The plaintiffs allege violations of their fourth amendment rights to be free from illegal search and seizures, false arrest, and malicious prosecution. Dkt. No. 1 at ¶¶ 49-56; see also Rohman v. N.Y. City Transit Auth., 215 F.3d 208, 215-16 (2d Cir. 2000) (reciting the requirement to state a section 1983 cause of action for malicious prosecution under the fourth amendment); Ricciuti v. N.Y. Transit Auth., 124 F.3d 123, 128 (2d Cir. 1997) (discussing section 1983 causes of action for false arrest under the fourth amendment); Katz v. Morganthau, 892 F.2d 20, 22-23 (2d Cir. 1989) (discussing section 1983 causes of action for illegal search and seizure under the fourth amendment). The law is well-settled that plaintiffs sufficiently establish irreparable harm through "the allegation of fourth amendment violations." Brewer v. West Irondequoit Cent. Sch. Dist., 212 F.3d 738, 744-45 (2d Cir. 2000) (citation omitted); see also Jolly v. Coughlin, 76 F.3d 468, 482 (2d Cir. 1996); Mitchell v. Cuomo, 748 F.2d 804, 806 (2d Cir. 1984). Both individual plaintiffs have already been detained and charged with possession of narcotics for the alleged residual quantities of drugs contained in used needles they were carrying, such that the threat to their fourth amendment rights is actual and imminent and not remote or speculative. Based on the record, the court finds that the plaintiffs have alleged systemic or ongoing constitutional violations that can not be remedied with a monetary award. See Air Transp. Int'l, L.L.C. v. Aerolease Fin. Group, Inc., 993 F. Supp. 118, 124-25 (D. Conn. 1998). The court therefore concludes that "the plaintiffs have met their burden of showing irreparable harm because the deprivation alleged involves a constitutional right." Brewer, 212 F.3d at 745.
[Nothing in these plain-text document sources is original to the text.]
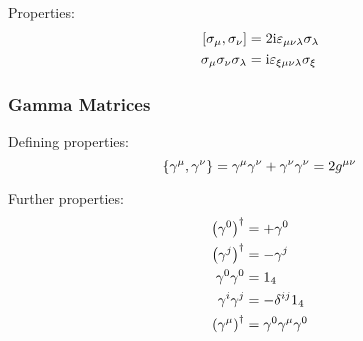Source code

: 		\noindent
		Properties:
		\begin{equation}
			\begin{aligned}
				\comm{\sigma_\mu}{\sigma_\nu} &= 2\i\varepsilon_{\mu\nu\lambda}\sigma_\lambda \\
				\sigma_\mu \sigma_\nu \sigma_\lambda &= \i\varepsilon_{\xi\mu\nu\lambda}\sigma_\xi \\
			\end{aligned}
		\end{equation}

		\subsubsection{Gamma Matrices}
			\noindent
			Defining properties:
			\begin{equation}
				\acomm{\gamma^\mu}{\gamma^\nu} = \gamma^\mu \gamma^\nu + \gamma^\nu \gamma^\nu = 2g^{\mu\nu}
			\end{equation}

			\noindent
			Further properties:
			\begin{equation}
				\begin{aligned}
					\qty(\gamma^0)^\dagger &= +\gamma^0 \\
					\qty(\gamma^j)^\dagger &= -\gamma^j \\
					\gamma^0 \gamma^0 &= 1_4 \\ %
					\gamma^i \gamma^j &= - \delta^{ij} 1_4 \\
					\qty(\gamma^\mu)^\dagger &= \gamma^0 \gamma^\mu \gamma^0 \\
				\end{aligned}
			\end{equation}

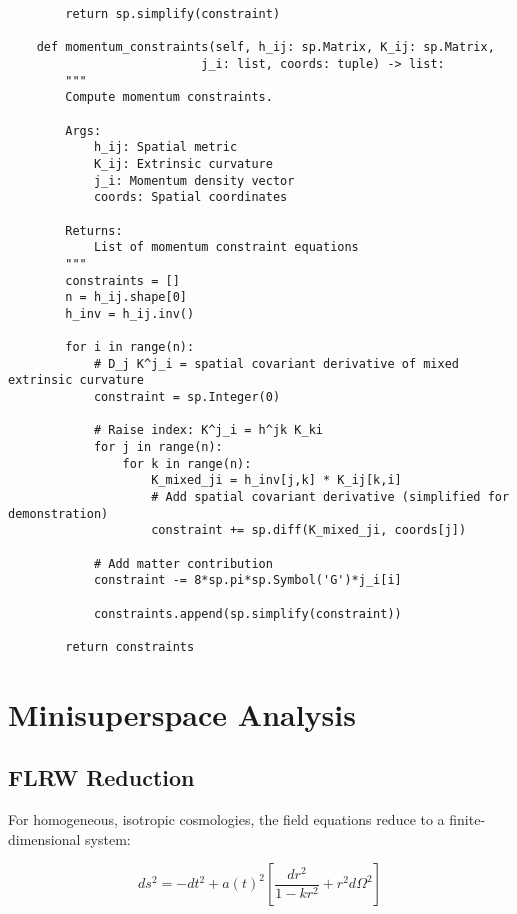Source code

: \documentclass[11pt,a4paper]{article}
\theoremstyle{definition}
\theoremstyle{remark}
\begin{document}
\begin{lstlisting}
        return sp.simplify(constraint)
    
    def momentum_constraints(self, h_ij: sp.Matrix, K_ij: sp.Matrix,
                           j_i: list, coords: tuple) -> list:
        """
        Compute momentum constraints.
        
        Args:
            h_ij: Spatial metric
            K_ij: Extrinsic curvature
            j_i: Momentum density vector
            coords: Spatial coordinates
            
        Returns:
            List of momentum constraint equations
        """
        constraints = []
        n = h_ij.shape[0]
        h_inv = h_ij.inv()
        
        for i in range(n):
            # D_j K^j_i = spatial covariant derivative of mixed extrinsic curvature
            constraint = sp.Integer(0)
            
            # Raise index: K^j_i = h^jk K_ki
            for j in range(n):
                for k in range(n):
                    K_mixed_ji = h_inv[j,k] * K_ij[k,i]
                    # Add spatial covariant derivative (simplified for demonstration)
                    constraint += sp.diff(K_mixed_ji, coords[j])
            
            # Add matter contribution
            constraint -= 8*sp.pi*sp.Symbol('G')*j_i[i]
            
            constraints.append(sp.simplify(constraint))
        
        return constraints
\end{lstlisting}

\section{Minisuperspace Analysis}

\subsection{FLRW Reduction}

For homogeneous, isotropic cosmologies, the field equations reduce to a finite-dimensional system:

\begin{equation}
ds^2 = -dt^2 + a(t)^2 \left[ \frac{dr^2}{1-kr^2} + r^2 d\Omega^2 \right]
\end{equation}
\end{document}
B. Likelihood of Success on the Merits

In order to prevail on their application for a temporary restraining order, the plaintiffs must establish that they are likely to succeed on the merits of their fourth amendment claims based on allegations of illegal search and seizure, false arrest, and malicious prosecution. The court notes the requirements for each in turn.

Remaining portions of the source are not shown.